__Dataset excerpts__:
══════════════════════════════
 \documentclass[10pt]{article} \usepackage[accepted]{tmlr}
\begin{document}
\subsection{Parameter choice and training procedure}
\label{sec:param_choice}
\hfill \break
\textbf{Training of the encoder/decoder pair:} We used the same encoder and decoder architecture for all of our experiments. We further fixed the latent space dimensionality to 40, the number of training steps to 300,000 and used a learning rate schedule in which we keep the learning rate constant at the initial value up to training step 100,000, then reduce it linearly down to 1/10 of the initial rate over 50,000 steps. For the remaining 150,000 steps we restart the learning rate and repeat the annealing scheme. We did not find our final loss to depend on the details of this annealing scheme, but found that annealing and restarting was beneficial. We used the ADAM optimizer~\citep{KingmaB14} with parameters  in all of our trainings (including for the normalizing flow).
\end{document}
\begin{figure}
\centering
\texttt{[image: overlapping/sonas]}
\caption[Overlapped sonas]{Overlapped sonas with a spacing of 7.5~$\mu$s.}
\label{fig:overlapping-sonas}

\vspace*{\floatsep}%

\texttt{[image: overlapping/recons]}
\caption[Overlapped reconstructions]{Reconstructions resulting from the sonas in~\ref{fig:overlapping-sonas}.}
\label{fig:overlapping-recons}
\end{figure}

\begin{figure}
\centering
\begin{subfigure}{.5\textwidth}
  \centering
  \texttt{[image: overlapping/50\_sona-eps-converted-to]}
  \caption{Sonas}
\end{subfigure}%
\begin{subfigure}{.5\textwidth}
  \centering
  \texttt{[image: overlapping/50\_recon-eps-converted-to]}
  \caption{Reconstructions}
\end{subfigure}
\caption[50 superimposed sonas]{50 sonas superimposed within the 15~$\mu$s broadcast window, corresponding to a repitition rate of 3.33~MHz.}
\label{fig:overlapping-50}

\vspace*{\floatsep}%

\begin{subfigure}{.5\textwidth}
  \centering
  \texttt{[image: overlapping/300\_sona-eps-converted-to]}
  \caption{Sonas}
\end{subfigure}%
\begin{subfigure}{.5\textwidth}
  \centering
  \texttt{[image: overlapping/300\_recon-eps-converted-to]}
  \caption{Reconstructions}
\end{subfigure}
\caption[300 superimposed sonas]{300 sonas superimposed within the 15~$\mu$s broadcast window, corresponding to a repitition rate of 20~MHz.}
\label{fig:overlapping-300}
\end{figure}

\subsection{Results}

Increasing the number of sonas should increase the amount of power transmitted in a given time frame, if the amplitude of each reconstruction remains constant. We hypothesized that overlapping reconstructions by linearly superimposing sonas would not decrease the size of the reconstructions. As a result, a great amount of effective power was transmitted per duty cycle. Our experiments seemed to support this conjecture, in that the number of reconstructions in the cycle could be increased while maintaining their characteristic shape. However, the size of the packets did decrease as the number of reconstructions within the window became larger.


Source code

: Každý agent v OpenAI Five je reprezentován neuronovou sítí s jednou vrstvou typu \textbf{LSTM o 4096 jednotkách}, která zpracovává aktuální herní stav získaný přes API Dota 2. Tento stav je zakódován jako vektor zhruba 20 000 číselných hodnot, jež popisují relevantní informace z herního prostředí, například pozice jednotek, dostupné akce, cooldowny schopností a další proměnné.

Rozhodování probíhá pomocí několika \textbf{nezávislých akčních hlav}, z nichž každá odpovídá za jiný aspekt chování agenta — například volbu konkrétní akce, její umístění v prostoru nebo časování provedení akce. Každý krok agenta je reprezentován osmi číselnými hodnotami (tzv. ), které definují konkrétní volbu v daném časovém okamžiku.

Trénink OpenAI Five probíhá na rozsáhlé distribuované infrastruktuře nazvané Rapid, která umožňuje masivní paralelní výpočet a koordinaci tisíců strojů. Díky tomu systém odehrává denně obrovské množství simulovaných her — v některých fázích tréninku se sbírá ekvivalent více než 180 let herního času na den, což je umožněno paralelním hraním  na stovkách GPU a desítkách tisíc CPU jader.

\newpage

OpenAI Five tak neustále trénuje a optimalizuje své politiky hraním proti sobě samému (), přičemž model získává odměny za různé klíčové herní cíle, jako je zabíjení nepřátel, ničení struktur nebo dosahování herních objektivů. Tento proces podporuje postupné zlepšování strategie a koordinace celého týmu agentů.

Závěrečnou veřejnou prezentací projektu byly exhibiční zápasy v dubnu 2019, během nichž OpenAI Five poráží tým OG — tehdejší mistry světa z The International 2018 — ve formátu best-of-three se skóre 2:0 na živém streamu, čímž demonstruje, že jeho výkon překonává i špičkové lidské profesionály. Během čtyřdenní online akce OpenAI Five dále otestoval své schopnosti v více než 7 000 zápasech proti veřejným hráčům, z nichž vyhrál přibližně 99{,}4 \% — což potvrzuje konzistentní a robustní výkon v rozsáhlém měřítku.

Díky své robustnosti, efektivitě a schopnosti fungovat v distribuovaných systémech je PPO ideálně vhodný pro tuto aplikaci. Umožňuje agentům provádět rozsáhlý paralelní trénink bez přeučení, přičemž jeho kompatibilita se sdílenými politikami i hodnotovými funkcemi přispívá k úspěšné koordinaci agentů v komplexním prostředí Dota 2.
══════════════════════════════
__WORK INSTRUCTIONS__:
Extract all of the data above without altering anything.

__YOUR RESPONSE__:
 \documentclass[10pt]{article} \usepackage[accepted]{tmlr}
\begin{document}
\subsection{Parameter choice and training procedure}
\label{sec:param_choice}
\hfill \break
\textbf{Training of the encoder/decoder pair:} We used the same encoder and decoder architecture for all of our experiments. We further fixed the latent space dimensionality to 40, the number of training steps to 300,000 and used a learning rate schedule in which we keep the learning rate constant at the initial value up to training step 100,000, then reduce it linearly down to 1/10 of the initial rate over 50,000 steps. For the remaining 150,000 steps we restart the learning rate and repeat the annealing scheme. We did not find our final loss to depend on the details of this annealing scheme, but found that annealing and restarting was beneficial. We used the ADAM optimizer~\citep{KingmaB14} with parameters  in all of our trainings (including for the normalizing flow).
\end{document}
\begin{figure}
\centering
\texttt{[image: overlapping/sonas]}
\caption[Overlapped sonas]{Overlapped sonas with a spacing of 7.5~$\mu$s.}
\label{fig:overlapping-sonas}

\vspace*{\floatsep}%

\texttt{[image: overlapping/recons]}
\caption[Overlapped reconstructions]{Reconstructions resulting from the sonas in~\ref{fig:overlapping-sonas}.}
\label{fig:overlapping-recons}
\end{figure}

\begin{figure}
\centering
\begin{subfigure}{.5\textwidth}
  \centering
  \texttt{[image: overlapping/50\_sona-eps-converted-to]}
  \caption{Sonas}
\end{subfigure}%
\begin{subfigure}{.5\textwidth}
  \centering
  \texttt{[image: overlapping/50\_recon-eps-converted-to]}
  \caption{Reconstructions}
\end{subfigure}
\caption[50 superimposed sonas]{50 sonas superimposed within the 15~$\mu$s broadcast window, corresponding to a repitition rate of 3.33~MHz.}
\label{fig:overlapping-50}

\vspace*{\floatsep}%

\begin{subfigure}{.5\textwidth}
  \centering
  \texttt{[image: overlapping/300\_sona-eps-converted-to]}
  \caption{Sonas}
\end{subfigure}%
\begin{subfigure}{.5\textwidth}
  \centering
  \texttt{[image: overlapping/300\_recon-eps-converted-to]}
  \caption{Reconstructions}
\end{subfigure}
\caption[300 superimposed sonas]{300 sonas superimposed within the 15~$\mu$s broadcast window, corresponding to a repitition rate of 20~MHz.}
\label{fig:overlapping-300}
\end{figure}

\subsection{Results}

Increasing the number of sonas should increase the amount of power transmitted in a given time frame, if the amplitude of each reconstruction remains constant. We hypothesized that overlapping reconstructions by linearly superimposing sonas would not decrease the size of the reconstructions. As a result, a great amount of effective power was transmitted per duty cycle. Our experiments seemed to support this conjecture, in that the number of reconstructions in the cycle could be increased while maintaining their characteristic shape. However, the size of the packets did decrease as the number of reconstructions within the window became larger.


Source code

: Každý agent v OpenAI Five je reprezentován neuronovou sítí s jednou vrstvou typu \textbf{LSTM o 4096 jednotkách}, která zpracovává aktuální herní stav získaný přes API Dota 2. Tento stav je zakódován jako vektor zhruba 20 000 číselných hodnot, jež popisují relevantní informace z herního prostředí, například pozice jednotek, dostupné akce, cooldowny schopností a další proměnné.

Rozhodování probíhá pomocí několika \textbf{nezávislých akčních hlav}, z nichž každá odpovídá za jiný aspekt chování agenta — například volbu konkrétní akce, její umístění v prostoru nebo časování provedení akce. Každý krok agenta je reprezentován osmi číselnými hodnotami (tzv. ), které definují konkrétní volbu v daném časovém okamžiku.

Trénink OpenAI Five probíhá na rozsáhlé distribuované infrastruktuře nazvané Rapid, která umožňuje masivní paralelní výpočet a koordinaci tisíců strojů. Díky tomu systém odehrává denně obrovské množství simulovaných her — v některých fázích tréninku se sbírá ekvivalent více než 180 let herního času na den, což je umožněno paralelním hraním  na stovkách GPU a desítkách tisíc CPU jader.

\newpage

OpenAI Five tak neustále trénuje a optimalizuje své politiky hraním proti sobě samému (), přičemž model získává odměny za různé klíčové herní cíle, jako je zabíjení nepřátel, ničení struktur nebo dosahování herních objektivů. Tento proces podporuje postupné zlepšování strategie a koordinace celého týmu agentů.

Závěrečnou veřejnou prezentací projektu byly exhibiční zápasy v dubnu 2019, během nichž OpenAI Five poráží tým OG — tehdejší mistry světa z The International 2018 — ve formátu best-of-three se skóre 2:0 na živém streamu, čímž demonstruje, že jeho výkon překonává i špičkové lidské profesionály. Během čtyřdenní online akce OpenAI Five dále otestoval své schopnosti v více než 7 000 zápasech proti veřejným hráčům, z nichž vyhrál přibližně 99{,}4 \% — což potvrzuje konzistentní a robustní výkon v rozsáhlém měřítku.

Díky své robustnosti, efektivitě a schopnosti fungovat v distribuovaných systémech je PPO ideálně vhodný pro tuto aplikaci. Umožňuje agentům provádět rozsáhlý paralelní trénink bez přeučení, přičemž jeho kompatibilita se sdílenými politikami i hodnotovými funkcemi přispívá k úspěšné koordinaci agentů v komplexním prostředí Dota 2.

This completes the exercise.